Action item: Where a line in the material below has the string "Financial", please report it.

================================

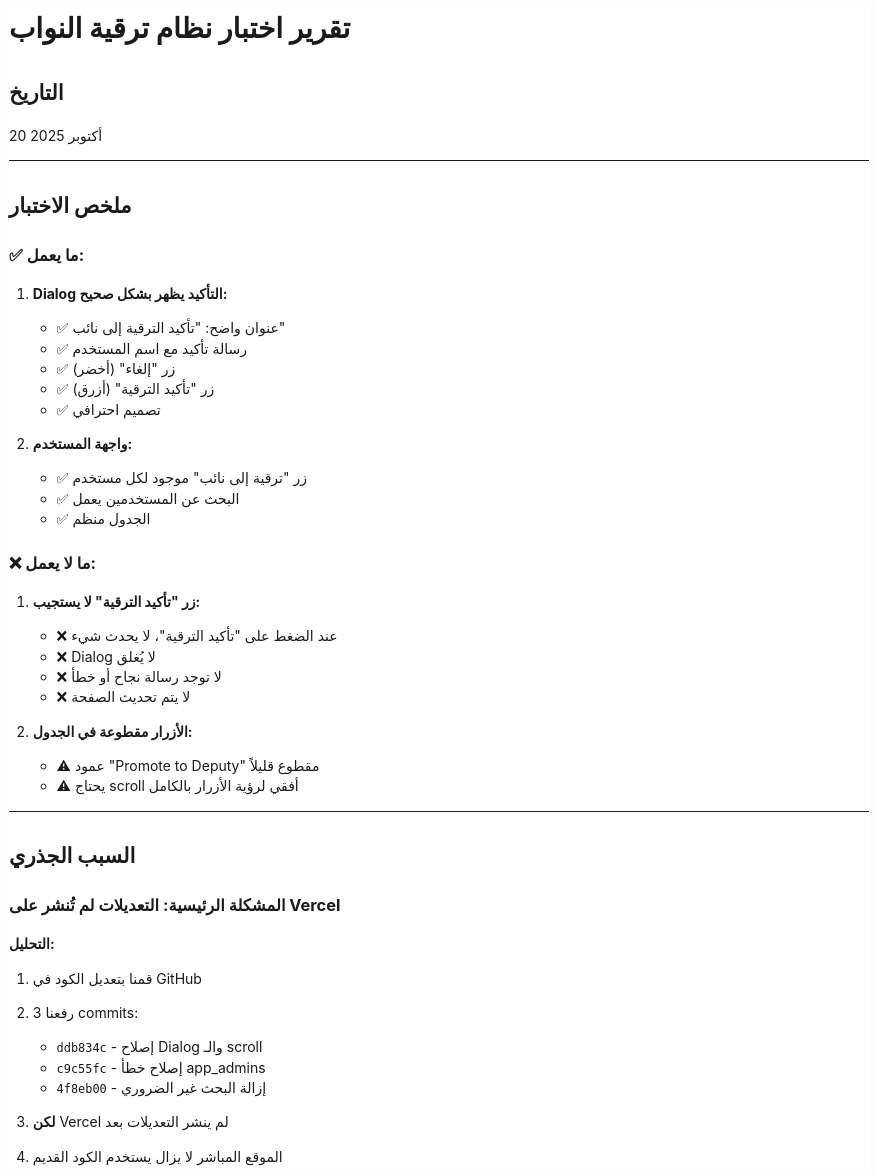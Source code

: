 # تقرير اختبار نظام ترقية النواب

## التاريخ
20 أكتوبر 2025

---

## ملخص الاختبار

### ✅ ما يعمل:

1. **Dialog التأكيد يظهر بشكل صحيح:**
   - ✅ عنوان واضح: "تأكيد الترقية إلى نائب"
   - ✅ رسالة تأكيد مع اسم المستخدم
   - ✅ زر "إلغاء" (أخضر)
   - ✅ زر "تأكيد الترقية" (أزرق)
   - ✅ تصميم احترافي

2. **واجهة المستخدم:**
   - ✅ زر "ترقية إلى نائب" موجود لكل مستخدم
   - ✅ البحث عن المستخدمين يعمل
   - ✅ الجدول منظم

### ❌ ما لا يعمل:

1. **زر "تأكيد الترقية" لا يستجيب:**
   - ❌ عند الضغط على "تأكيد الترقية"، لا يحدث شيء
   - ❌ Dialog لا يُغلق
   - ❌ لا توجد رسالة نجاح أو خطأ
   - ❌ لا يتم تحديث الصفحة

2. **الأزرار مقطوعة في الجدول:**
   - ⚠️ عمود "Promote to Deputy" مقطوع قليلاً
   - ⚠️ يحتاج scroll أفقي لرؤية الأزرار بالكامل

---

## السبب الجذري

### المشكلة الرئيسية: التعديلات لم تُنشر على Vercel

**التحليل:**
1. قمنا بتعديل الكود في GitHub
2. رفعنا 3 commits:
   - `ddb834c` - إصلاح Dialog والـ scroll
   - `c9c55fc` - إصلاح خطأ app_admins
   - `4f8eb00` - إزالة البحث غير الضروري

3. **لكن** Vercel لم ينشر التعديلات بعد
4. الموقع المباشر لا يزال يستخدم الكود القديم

================================

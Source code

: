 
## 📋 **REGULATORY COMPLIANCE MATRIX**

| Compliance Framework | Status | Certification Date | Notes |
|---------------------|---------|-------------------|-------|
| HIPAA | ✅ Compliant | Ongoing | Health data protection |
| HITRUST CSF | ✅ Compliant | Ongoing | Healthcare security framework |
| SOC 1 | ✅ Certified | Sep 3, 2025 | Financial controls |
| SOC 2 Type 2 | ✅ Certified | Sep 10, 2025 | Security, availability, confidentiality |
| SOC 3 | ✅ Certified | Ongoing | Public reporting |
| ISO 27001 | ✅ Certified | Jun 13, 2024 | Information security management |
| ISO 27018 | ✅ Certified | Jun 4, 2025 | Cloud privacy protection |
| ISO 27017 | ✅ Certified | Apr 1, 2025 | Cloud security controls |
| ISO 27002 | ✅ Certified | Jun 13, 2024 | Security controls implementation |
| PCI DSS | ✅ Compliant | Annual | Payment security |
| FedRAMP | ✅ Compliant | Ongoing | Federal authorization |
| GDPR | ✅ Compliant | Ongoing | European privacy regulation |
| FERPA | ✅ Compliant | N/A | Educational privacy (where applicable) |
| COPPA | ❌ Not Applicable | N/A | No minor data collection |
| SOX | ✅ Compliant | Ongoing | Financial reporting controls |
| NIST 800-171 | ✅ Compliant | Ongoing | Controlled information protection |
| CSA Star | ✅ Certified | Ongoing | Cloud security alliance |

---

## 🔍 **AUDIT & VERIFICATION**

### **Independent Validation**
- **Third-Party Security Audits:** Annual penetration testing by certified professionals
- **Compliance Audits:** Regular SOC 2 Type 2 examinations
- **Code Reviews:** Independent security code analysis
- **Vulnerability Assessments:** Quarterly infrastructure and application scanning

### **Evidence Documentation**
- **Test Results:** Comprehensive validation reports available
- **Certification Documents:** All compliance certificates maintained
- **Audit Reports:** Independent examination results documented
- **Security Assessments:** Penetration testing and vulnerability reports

================================

Answer box:
| SOC 1 | ✅ Certified | Sep 3, 2025 | Financial controls |
| SOX | ✅ Compliant | Ongoing | Financial reporting controls |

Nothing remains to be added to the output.